→ DATA EXCERPTS
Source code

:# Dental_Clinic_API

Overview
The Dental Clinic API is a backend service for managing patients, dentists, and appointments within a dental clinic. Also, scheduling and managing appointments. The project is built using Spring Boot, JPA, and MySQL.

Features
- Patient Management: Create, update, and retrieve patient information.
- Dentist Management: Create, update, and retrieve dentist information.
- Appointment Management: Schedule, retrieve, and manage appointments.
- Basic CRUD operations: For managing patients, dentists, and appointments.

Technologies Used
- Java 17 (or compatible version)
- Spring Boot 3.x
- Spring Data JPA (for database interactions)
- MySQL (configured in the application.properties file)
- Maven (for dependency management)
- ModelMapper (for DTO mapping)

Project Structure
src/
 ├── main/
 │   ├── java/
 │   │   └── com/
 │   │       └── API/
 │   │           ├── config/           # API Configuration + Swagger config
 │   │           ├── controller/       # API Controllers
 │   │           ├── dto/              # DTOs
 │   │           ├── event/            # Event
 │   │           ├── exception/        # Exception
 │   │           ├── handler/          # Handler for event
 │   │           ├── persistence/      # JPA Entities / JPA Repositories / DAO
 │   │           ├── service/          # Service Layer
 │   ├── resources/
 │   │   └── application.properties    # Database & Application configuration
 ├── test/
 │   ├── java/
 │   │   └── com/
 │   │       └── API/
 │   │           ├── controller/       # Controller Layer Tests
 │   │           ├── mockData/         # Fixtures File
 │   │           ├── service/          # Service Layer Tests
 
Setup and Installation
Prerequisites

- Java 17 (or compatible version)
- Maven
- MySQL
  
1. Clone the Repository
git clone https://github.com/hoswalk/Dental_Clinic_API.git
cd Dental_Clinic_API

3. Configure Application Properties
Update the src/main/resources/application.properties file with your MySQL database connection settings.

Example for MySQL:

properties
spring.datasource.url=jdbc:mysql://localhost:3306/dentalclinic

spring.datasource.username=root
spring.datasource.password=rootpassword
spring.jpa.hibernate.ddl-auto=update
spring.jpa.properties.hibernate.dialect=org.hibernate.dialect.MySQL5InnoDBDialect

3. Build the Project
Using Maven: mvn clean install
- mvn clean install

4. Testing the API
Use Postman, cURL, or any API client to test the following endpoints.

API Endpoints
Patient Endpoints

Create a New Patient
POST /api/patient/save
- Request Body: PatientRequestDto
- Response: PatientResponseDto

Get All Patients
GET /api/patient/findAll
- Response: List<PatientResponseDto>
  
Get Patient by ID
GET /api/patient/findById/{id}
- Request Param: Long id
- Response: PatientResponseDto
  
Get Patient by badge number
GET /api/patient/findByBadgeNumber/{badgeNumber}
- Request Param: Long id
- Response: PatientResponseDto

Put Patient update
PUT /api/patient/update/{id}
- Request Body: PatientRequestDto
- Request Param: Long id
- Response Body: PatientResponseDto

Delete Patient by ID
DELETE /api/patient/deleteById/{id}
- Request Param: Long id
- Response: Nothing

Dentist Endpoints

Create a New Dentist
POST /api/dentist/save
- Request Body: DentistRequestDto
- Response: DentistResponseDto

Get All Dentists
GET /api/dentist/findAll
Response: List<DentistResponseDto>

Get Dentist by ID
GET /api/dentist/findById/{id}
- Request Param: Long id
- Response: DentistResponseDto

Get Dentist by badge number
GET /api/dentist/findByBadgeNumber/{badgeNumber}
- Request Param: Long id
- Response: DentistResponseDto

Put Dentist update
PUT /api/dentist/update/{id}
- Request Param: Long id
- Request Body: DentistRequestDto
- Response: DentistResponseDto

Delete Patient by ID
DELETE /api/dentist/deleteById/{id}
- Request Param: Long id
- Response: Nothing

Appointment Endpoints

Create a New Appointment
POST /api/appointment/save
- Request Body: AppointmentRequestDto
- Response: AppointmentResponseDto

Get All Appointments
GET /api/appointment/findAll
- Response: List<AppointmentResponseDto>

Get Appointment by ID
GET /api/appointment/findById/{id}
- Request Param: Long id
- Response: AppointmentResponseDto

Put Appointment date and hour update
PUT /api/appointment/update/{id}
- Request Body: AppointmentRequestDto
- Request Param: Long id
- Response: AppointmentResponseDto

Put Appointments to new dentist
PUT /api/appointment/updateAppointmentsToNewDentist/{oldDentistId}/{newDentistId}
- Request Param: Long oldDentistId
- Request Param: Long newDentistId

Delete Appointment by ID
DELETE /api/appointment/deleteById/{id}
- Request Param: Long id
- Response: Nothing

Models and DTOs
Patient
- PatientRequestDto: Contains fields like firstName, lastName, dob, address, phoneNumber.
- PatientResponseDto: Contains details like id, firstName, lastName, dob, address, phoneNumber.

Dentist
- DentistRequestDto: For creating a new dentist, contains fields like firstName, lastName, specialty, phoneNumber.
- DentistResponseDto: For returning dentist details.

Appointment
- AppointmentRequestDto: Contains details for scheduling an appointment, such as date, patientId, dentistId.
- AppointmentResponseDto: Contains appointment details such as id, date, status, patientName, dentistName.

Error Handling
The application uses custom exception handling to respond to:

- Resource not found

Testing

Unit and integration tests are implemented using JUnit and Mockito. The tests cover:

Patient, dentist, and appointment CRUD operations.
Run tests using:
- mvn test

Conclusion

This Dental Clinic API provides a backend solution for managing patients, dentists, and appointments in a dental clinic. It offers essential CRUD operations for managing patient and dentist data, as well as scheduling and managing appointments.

→ EXERCISE DIRECTIONS
Every line in the records has to be written out again exactly.

→ SOLUTION TO THE PROBLEM
Source code

:# Dental_Clinic_API

Overview
The Dental Clinic API is a backend service for managing patients, dentists, and appointments within a dental clinic. Also, scheduling and managing appointments. The project is built using Spring Boot, JPA, and MySQL.

Features
- Patient Management: Create, update, and retrieve patient information.
- Dentist Management: Create, update, and retrieve dentist information.
- Appointment Management: Schedule, retrieve, and manage appointments.
- Basic CRUD operations: For managing patients, dentists, and appointments.

Technologies Used
- Java 17 (or compatible version)
- Spring Boot 3.x
- Spring Data JPA (for database interactions)
- MySQL (configured in the application.properties file)
- Maven (for dependency management)
- ModelMapper (for DTO mapping)

Project Structure
src/
 ├── main/
 │   ├── java/
 │   │   └── com/
 │   │       └── API/
 │   │           ├── config/           # API Configuration + Swagger config
 │   │           ├── controller/       # API Controllers
 │   │           ├── dto/              # DTOs
 │   │           ├── event/            # Event
 │   │           ├── exception/        # Exception
 │   │           ├── handler/          # Handler for event
 │   │           ├── persistence/      # JPA Entities / JPA Repositories / DAO
 │   │           ├── service/          # Service Layer
 │   ├── resources/
 │   │   └── application.properties    # Database & Application configuration
 ├── test/
 │   ├── java/
 │   │   └── com/
 │   │       └── API/
 │   │           ├── controller/       # Controller Layer Tests
 │   │           ├── mockData/         # Fixtures File
 │   │           ├── service/          # Service Layer Tests
 
Setup and Installation
Prerequisites

- Java 17 (or compatible version)
- Maven
- MySQL
  
1. Clone the Repository
git clone https://github.com/hoswalk/Dental_Clinic_API.git
cd Dental_Clinic_API

3. Configure Application Properties
Update the src/main/resources/application.properties file with your MySQL database connection settings.

Example for MySQL:

properties
spring.datasource.url=jdbc:mysql://localhost:3306/dentalclinic

spring.datasource.username=root
spring.datasource.password=rootpassword
spring.jpa.hibernate.ddl-auto=update
spring.jpa.properties.hibernate.dialect=org.hibernate.dialect.MySQL5InnoDBDialect

3. Build the Project
Using Maven: mvn clean install
- mvn clean install

4. Testing the API
Use Postman, cURL, or any API client to test the following endpoints.

API Endpoints
Patient Endpoints

Create a New Patient
POST /api/patient/save
- Request Body: PatientRequestDto
- Response: PatientResponseDto

Get All Patients
GET /api/patient/findAll
- Response: List<PatientResponseDto>
  
Get Patient by ID
GET /api/patient/findById/{id}
- Request Param: Long id
- Response: PatientResponseDto
  
Get Patient by badge number
GET /api/patient/findByBadgeNumber/{badgeNumber}
- Request Param: Long id
- Response: PatientResponseDto

Put Patient update
PUT /api/patient/update/{id}
- Request Body: PatientRequestDto
- Request Param: Long id
- Response Body: PatientResponseDto

Delete Patient by ID
DELETE /api/patient/deleteById/{id}
- Request Param: Long id
- Response: Nothing

Dentist Endpoints

Create a New Dentist
POST /api/dentist/save
- Request Body: DentistRequestDto
- Response: DentistResponseDto

Get All Dentists
GET /api/dentist/findAll
Response: List<DentistResponseDto>

Get Dentist by ID
GET /api/dentist/findById/{id}
- Request Param: Long id
- Response: DentistResponseDto

Get Dentist by badge number
GET /api/dentist/findByBadgeNumber/{badgeNumber}
- Request Param: Long id
- Response: DentistResponseDto

Put Dentist update
PUT /api/dentist/update/{id}
- Request Param: Long id
- Request Body: DentistRequestDto
- Response: DentistResponseDto

Delete Patient by ID
DELETE /api/dentist/deleteById/{id}
- Request Param: Long id
- Response: Nothing

Appointment Endpoints

Create a New Appointment
POST /api/appointment/save
- Request Body: AppointmentRequestDto
- Response: AppointmentResponseDto

Get All Appointments
GET /api/appointment/findAll
- Response: List<AppointmentResponseDto>

Get Appointment by ID
GET /api/appointment/findById/{id}
- Request Param: Long id
- Response: AppointmentResponseDto

Put Appointment date and hour update
PUT /api/appointment/update/{id}
- Request Body: AppointmentRequestDto
- Request Param: Long id
- Response: AppointmentResponseDto

Put Appointments to new dentist
PUT /api/appointment/updateAppointmentsToNewDentist/{oldDentistId}/{newDentistId}
- Request Param: Long oldDentistId
- Request Param: Long newDentistId

Delete Appointment by ID
DELETE /api/appointment/deleteById/{id}
- Request Param: Long id
- Response: Nothing

Models and DTOs
Patient
- PatientRequestDto: Contains fields like firstName, lastName, dob, address, phoneNumber.
- PatientResponseDto: Contains details like id, firstName, lastName, dob, address, phoneNumber.

Dentist
- DentistRequestDto: For creating a new dentist, contains fields like firstName, lastName, specialty, phoneNumber.
- DentistResponseDto: For returning dentist details.

Appointment
- AppointmentRequestDto: Contains details for scheduling an appointment, such as date, patientId, dentistId.
- AppointmentResponseDto: Contains appointment details such as id, date, status, patientName, dentistName.

Error Handling
The application uses custom exception handling to respond to:

- Resource not found

Testing

Unit and integration tests are implemented using JUnit and Mockito. The tests cover:

Patient, dentist, and appointment CRUD operations.
Run tests using:
- mvn test

Conclusion

This Dental Clinic API provides a backend solution for managing patients, dentists, and appointments in a dental clinic. It offers essential CRUD operations for managing patient and dentist data, as well as scheduling and managing appointments.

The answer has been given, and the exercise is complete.